-- MATERIAL FOR THE TASK follows --
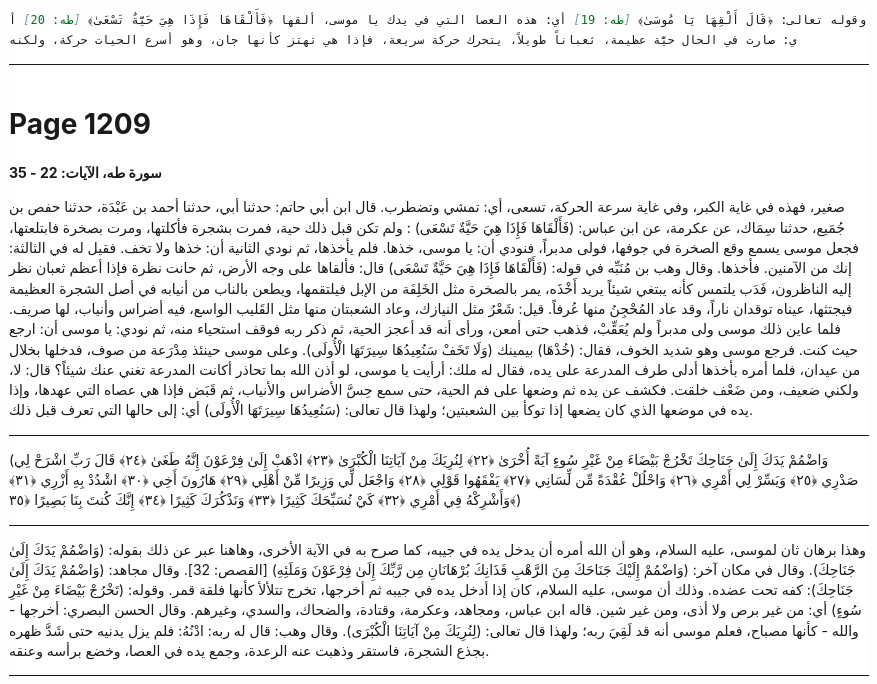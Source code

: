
 ```markdown
وقوله تعالى: ﴿قَالَ أَلْقِهَا يَا مُوسَىٰ﴾ [طه: 19] أي: هذه العصا التي في يدك يا موسى، ألقها ﴿فَأَلْقَاهَا فَإِذَا هِيَ حَيَّةٌ تَسْعَىٰ﴾ [طه: 20] أي: صارت في الحال حيَّة عظيمة، ثعباناً طويلاً، يتحرك حركة سريعة، فإذا هي تهتز كأنها جان، وهو أسرع الحيات حركة، ولكنه
```

---

# Page 1209

**سورة طه، الآيات: 22 - 35**

صغير، فهذه في غاية الكبر، وفي غاية سرعة الحركة، تسعى، أي: تمشي وتضطرب. قال ابن أبي حاتم: حدثنا أبي، حدثنا أحمد بن عَبْدَة، حدثنا حفص بن جُمَيع، حدثنا سِمَاك، عن عكرمة، عن ابن عباس: (فَأَلْقَاهَا فَإِذَا هِيَ حَيَّةٌ تَسْعَى) : ولم تكن قبل ذلك حية، فمرت بشجرة فأكلتها، ومرت بصخرة فابتلعتها، فجعل موسى يسمع وقع الصخرة في جوفها، فولى مدبراً، فنودي أن: يا موسى، خذها. فلم يأخذها، ثم نودي الثانية أن: خذها ولا تخف. فقيل له في الثالثة: إنك من الآمنين. فأخذها. وقال وهب بن مُنَبِّه في قوله: (فَأَلْقَاهَا فَإِذَا هِيَ حَيَّةٌ تَسْعَى) قال: فألقاها على وجه الأرض، ثم حانت نظرة فإذا أعظم ثعبان نظر إليه الناظرون، فَدَب يلتمس كأنه يبتغي شيئاً يريد أَخْذَه، يمر بالصخرة مثل الخَلِفَة من الإبل فيلتقمها، ويطعن بالناب من أنيابه في أصل الشجرة العظيمة فيجتثها، عيناه توقدان ناراً، وقد عاد المُحْجِنُ منها عُرفاً. قيل: شَعْرُ مثل النيازك، وعاد الشعبتان منها مثل القَليب الواسع، فيه أضراس وأنياب، لها صريف. فلما عاين ذلك موسى ولى مدبراً ولم يُعَقِّبْ، فذهب حتى أمعن، ورأى أنه قد أعجز الحية، ثم ذكر ربه فوقف استحياء منه، ثم نودي: يا موسى أن: ارجع حيث كنت. فرجع موسى وهو شديد الخوف، فقال: (خُذْهَا) بيمينك (وَلَا تَخَفْ سَنُعِيدُهَا سِيرَتَهَا الْأُولَى). وعلى موسى حينئذ مِدْرَعة من صوف، فدخلها بخلال من عيدان، فلما أمره بأخذها أدلى طرف المدرعة على يده، فقال له ملك: أرأيت يا موسى، لو أذن الله بما تحاذر أكانت المدرعة تغني عنك شيئاً؟ قال: لا، ولكني ضعيف، ومن ضَعْف خلقت. فكشف عن يده ثم وضعها على فم الحية، حتى سمع حِسَّ الأضراس والأنياب، ثم قَبَض فإذا هي عصاه التي عهدها، وإذا يده في موضعها الذي كان يضعها إذا توكأ بين الشعبتين؛ ولهذا قال تعالى: (سَنُعِيدُهَا سِيرَتَهَا الْأُولَى) أي: إلى حالها التي تعرف قبل ذلك.

---

(وَاضْمُمْ يَدَكَ إِلَىٰ جَنَاحِكَ تَخْرُجْ بَيْضَاءَ مِنْ غَيْرِ سُوءٍ آيَةً أُخْرَىٰ ﴿٢٢﴾ لِنُرِيَكَ مِنْ آيَاتِنَا الْكُبْرَىٰ ﴿٢٣﴾ اذْهَبْ إِلَىٰ فِرْعَوْنَ إِنَّهُ طَغَىٰ ﴿٢٤﴾ قَالَ رَبِّ اشْرَحْ لِي صَدْرِي ﴿٢٥﴾ وَيَسِّرْ لِي أَمْرِي ﴿٢٦﴾ وَاحْلُلْ عُقْدَةً مِّن لِّسَانِي ﴿٢٧﴾ يَفْقَهُوا قَوْلِي ﴿٢٨﴾ وَاجْعَل لِّي وَزِيرًا مِّنْ أَهْلِي ﴿٢٩﴾ هَارُونَ أَخِي ﴿٣٠﴾ اشْدُدْ بِهِ أَزْرِي ﴿٣١﴾ وَأَشْرِكْهُ فِي أَمْرِي ﴿٣٢﴾ كَيْ نُسَبِّحَكَ كَثِيرًا ﴿٣٣﴾ وَنَذْكُرَكَ كَثِيرًا ﴿٣٤﴾ إِنَّكَ كُنتَ بِنَا بَصِيرًا ﴿٣٥﴾)

---

وهذا برهان ثان لموسى، عليه السلام، وهو أن الله أمره أن يدخل يده في جيبه، كما صرح به في الآية الأخرى، وهاهنا عبر عن ذلك بقوله: (وَاضْمُمْ يَدَكَ إِلَىٰ جَنَاحِكَ). وقال في مكان آخر: (وَاضْمُمْ إِلَيْكَ جَنَاحَكَ مِنَ الرَّهْبِ فَذَانِكَ بُرْهَانَانِ مِن رَّبِّكَ إِلَىٰ فِرْعَوْنَ وَمَلَئِهِ) [القصص: 32]. وقال مجاهد: (وَاضْمُمْ يَدَكَ إِلَىٰ جَنَاحِكَ): كفه تحت عضده. وذلك أن موسى، عليه السلام، كان إذا أدخل يده في جيبه ثم أخرجها، تخرج تتلألأ كأنها فلقة قمر. وقوله: (تَخْرُجْ بَيْضَاءَ مِنْ غَيْرِ سُوءٍ) أي: من غير برص ولا أذى، ومن غير شين. قاله ابن عباس، ومجاهد، وعكرمة، وقتادة، والضحاك، والسدي، وغيرهم. وقال الحسن البصري: أخرجها - والله - كأنها مصباح، فعلم موسى أنه قد لَقِيَ ربه؛ ولهذا قال تعالى: (لِنُرِيَكَ مِنْ آيَاتِنَا الْكُبْرَى). وقال وهب: قال له ربه: ادْنُهُ: فلم يزل يدنيه حتى شَدَّ ظهره بجذع الشجرة، فاستقر وذهبت عنه الرعدة، وجمع يده في العصا، وخضع برأسه وعنقه.

---
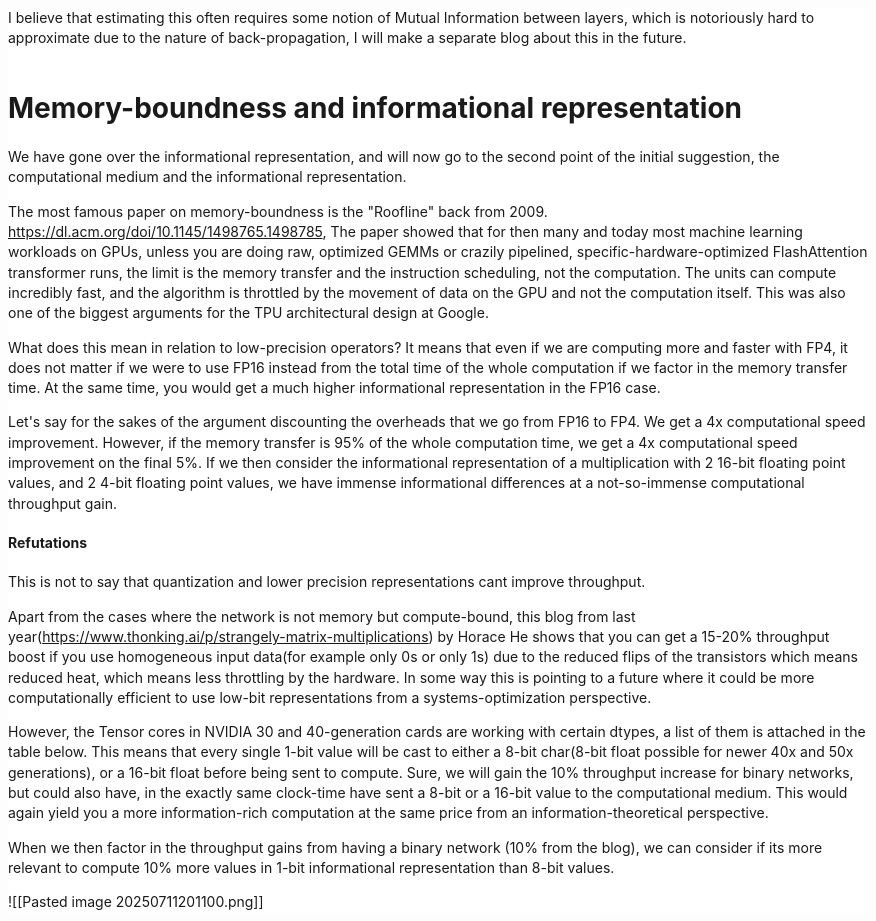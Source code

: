 I believe that estimating this often requires some notion of Mutual Information between layers, which is notoriously hard to approximate due to the nature of back-propagation, I will make a separate blog about this in the future.
# Memory-boundness and informational representation

We have gone over the informational representation, and will now go to the second point of the initial suggestion, the computational medium and the informational representation.

The most famous paper on memory-boundness is the "Roofline" back from 2009.
https://dl.acm.org/doi/10.1145/1498765.1498785,
The paper showed that for then many and today most machine learning workloads on GPUs, unless you are doing raw, optimized GEMMs or crazily pipelined, specific-hardware-optimized FlashAttention transformer runs, the limit is the memory transfer and the instruction scheduling, not the computation. The units can compute incredibly fast, and the algorithm is throttled by the movement of data on the GPU and not the computation itself. This was also one of the biggest arguments for the TPU architectural design at Google.

What does this mean in relation to low-precision operators?
It means that even if we are computing more and faster with FP4, it does not matter if we were to use FP16 instead from the total time of the whole computation if we factor in the memory transfer time. At the same time, you would get a much higher informational representation in the FP16 case.

Let's say for the sakes of the argument discounting the overheads that we go from FP16 to FP4. We get a 4x computational speed improvement. However, if the memory transfer is 95% of the whole computation time, we get a 4x computational speed improvement on the final 5%. If we then consider the informational representation of a multiplication with 2 16-bit floating point values, and 2 4-bit floating point values, we have immense informational differences at a not-so-immense computational throughput gain.

#### Refutations
This is not to say that quantization and lower precision representations cant improve throughput.

Apart from the cases where the network is not memory but compute-bound, this blog from last year(https://www.thonking.ai/p/strangely-matrix-multiplications) by Horace He shows that you can get a 15-20% throughput boost if you use homogeneous input data(for example only 0s or only 1s) due to the reduced flips of the transistors which means reduced heat, which means less throttling by the hardware.
In some way this is pointing to a future where it could be more computationally efficient to use low-bit representations from a systems-optimization perspective.

However, the Tensor cores in NVIDIA 30 and 40-generation cards are working with certain dtypes, a list of them is attached in the table below. This means that every single 1-bit value will be cast to either a 8-bit char(8-bit float possible for newer 40x and 50x generations), or a 16-bit float before being sent to compute. 
Sure, we will gain the 10% throughput increase for binary networks, but could also have, in the exactly same clock-time have sent a 8-bit or a 16-bit value to the computational medium. This would again yield you a more information-rich computation at the same price from an information-theoretical perspective.

When we then factor in the throughput gains from having a binary network (10% from the blog), we can consider if its more relevant to compute 10% more values in 1-bit informational representation than 8-bit values.

![[Pasted image 20250711201100.png]]
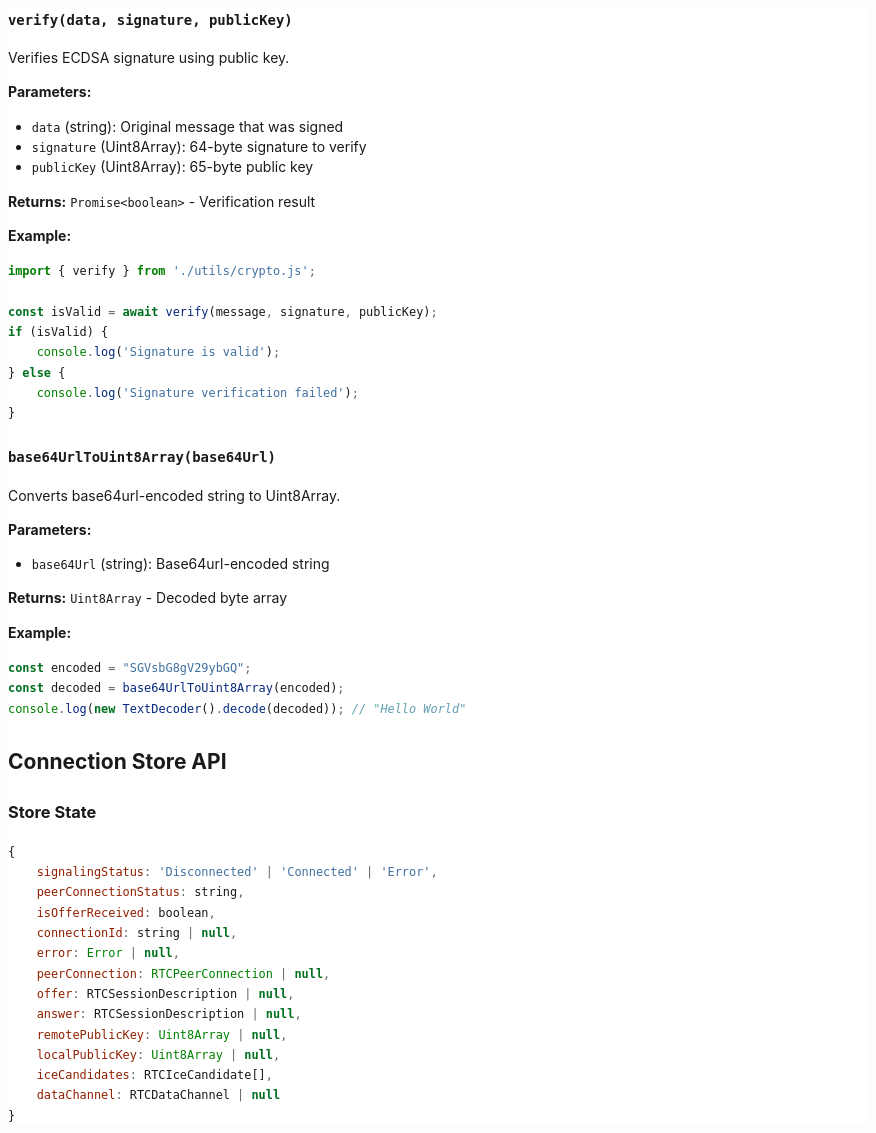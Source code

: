 ### `verify(data, signature, publicKey)`

Verifies ECDSA signature using public key.

**Parameters:**
- `data` (string): Original message that was signed
- `signature` (Uint8Array): 64-byte signature to verify
- `publicKey` (Uint8Array): 65-byte public key

**Returns:** `Promise<boolean>` - Verification result

**Example:**
```javascript
import { verify } from './utils/crypto.js';

const isValid = await verify(message, signature, publicKey);
if (isValid) {
    console.log('Signature is valid');
} else {
    console.log('Signature verification failed');
}
```

### `base64UrlToUint8Array(base64Url)`

Converts base64url-encoded string to Uint8Array.

**Parameters:**
- `base64Url` (string): Base64url-encoded string

**Returns:** `Uint8Array` - Decoded byte array

**Example:**
```javascript
const encoded = "SGVsbG8gV29ybGQ";
const decoded = base64UrlToUint8Array(encoded);
console.log(new TextDecoder().decode(decoded)); // "Hello World"
```

## Connection Store API

### Store State

```javascript
{
    signalingStatus: 'Disconnected' | 'Connected' | 'Error',
    peerConnectionStatus: string,
    isOfferReceived: boolean,
    connectionId: string | null,
    error: Error | null,
    peerConnection: RTCPeerConnection | null,
    offer: RTCSessionDescription | null,
    answer: RTCSessionDescription | null,
    remotePublicKey: Uint8Array | null,
    localPublicKey: Uint8Array | null,
    iceCandidates: RTCIceCandidate[],
    dataChannel: RTCDataChannel | null
}
```
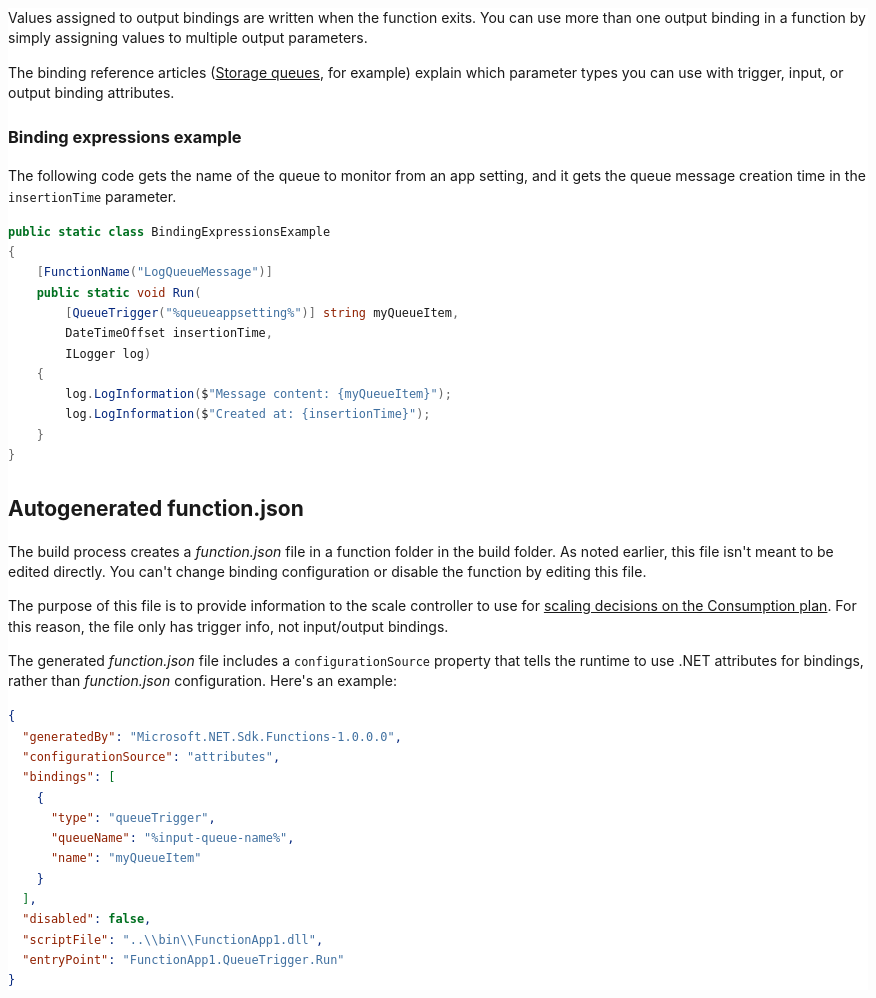 Values assigned to output bindings are written when the function exits. You can use more than one output binding in a function by simply assigning values to multiple output parameters. 

The binding reference articles ([Storage queues](functions-bindings-storage-queue.md), for example) explain which parameter types you can use with trigger, input, or output binding attributes.

### Binding expressions example

The following code gets the name of the queue to monitor from an app setting, and it gets the queue message creation time in the `insertionTime` parameter.

```csharp
public static class BindingExpressionsExample
{
    [FunctionName("LogQueueMessage")]
    public static void Run(
        [QueueTrigger("%queueappsetting%")] string myQueueItem,
        DateTimeOffset insertionTime,
        ILogger log)
    {
        log.LogInformation($"Message content: {myQueueItem}");
        log.LogInformation($"Created at: {insertionTime}");
    }
}
```

## Autogenerated function.json

The build process creates a *function.json* file in a function folder in the build folder. As noted earlier, this file isn't meant to be edited directly. You can't change binding configuration or disable the function by editing this file. 

The purpose of this file is to provide information to the scale controller to use for [scaling decisions on the Consumption plan](event-driven-scaling.md). For this reason, the file only has trigger info, not input/output bindings.

The generated *function.json* file includes a `configurationSource` property that tells the runtime to use .NET attributes for bindings, rather than *function.json* configuration. Here's an example:

```json
{
  "generatedBy": "Microsoft.NET.Sdk.Functions-1.0.0.0",
  "configurationSource": "attributes",
  "bindings": [
    {
      "type": "queueTrigger",
      "queueName": "%input-queue-name%",
      "name": "myQueueItem"
    }
  ],
  "disabled": false,
  "scriptFile": "..\\bin\\FunctionApp1.dll",
  "entryPoint": "FunctionApp1.QueueTrigger.Run"
}
```
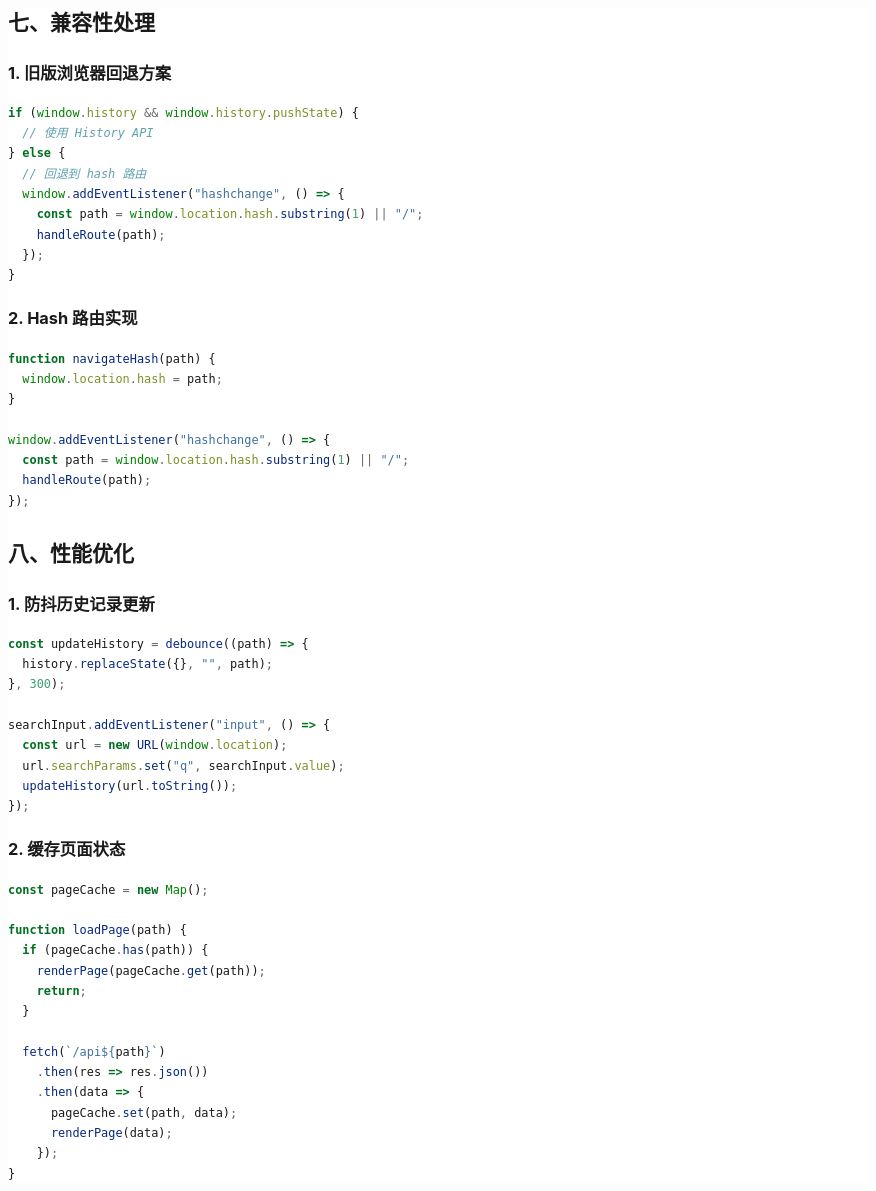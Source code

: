 ## 七、兼容性处理

### 1. 旧版浏览器回退方案
```javascript
if (window.history && window.history.pushState) {
  // 使用 History API
} else {
  // 回退到 hash 路由
  window.addEventListener("hashchange", () => {
    const path = window.location.hash.substring(1) || "/";
    handleRoute(path);
  });
}
```

### 2. Hash 路由实现
```javascript
function navigateHash(path) {
  window.location.hash = path;
}

window.addEventListener("hashchange", () => {
  const path = window.location.hash.substring(1) || "/";
  handleRoute(path);
});
```

## 八、性能优化

### 1. 防抖历史记录更新
```javascript
const updateHistory = debounce((path) => {
  history.replaceState({}, "", path);
}, 300);

searchInput.addEventListener("input", () => {
  const url = new URL(window.location);
  url.searchParams.set("q", searchInput.value);
  updateHistory(url.toString());
});
```

### 2. 缓存页面状态
```javascript
const pageCache = new Map();

function loadPage(path) {
  if (pageCache.has(path)) {
    renderPage(pageCache.get(path));
    return;
  }
  
  fetch(`/api${path}`)
    .then(res => res.json())
    .then(data => {
      pageCache.set(path, data);
      renderPage(data);
    });
}
```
-- MATERIAL FOR THE TASK concluded --
Take the lines above from the top of the records through the one with "الآيات: 22 - 35**" and repeat them exactly, without any pictures.

§ **SOLUTION**:
Source code

:
 ```markdown
وقوله تعالى: ﴿قَالَ أَلْقِهَا يَا مُوسَىٰ﴾ [طه: 19] أي: هذه العصا التي في يدك يا موسى، ألقها ﴿فَأَلْقَاهَا فَإِذَا هِيَ حَيَّةٌ تَسْعَىٰ﴾ [طه: 20] أي: صارت في الحال حيَّة عظيمة، ثعباناً طويلاً، يتحرك حركة سريعة، فإذا هي تهتز كأنها جان، وهو أسرع الحيات حركة، ولكنه
```

---

# Page 1209

**سورة طه، الآيات: 22 - 35**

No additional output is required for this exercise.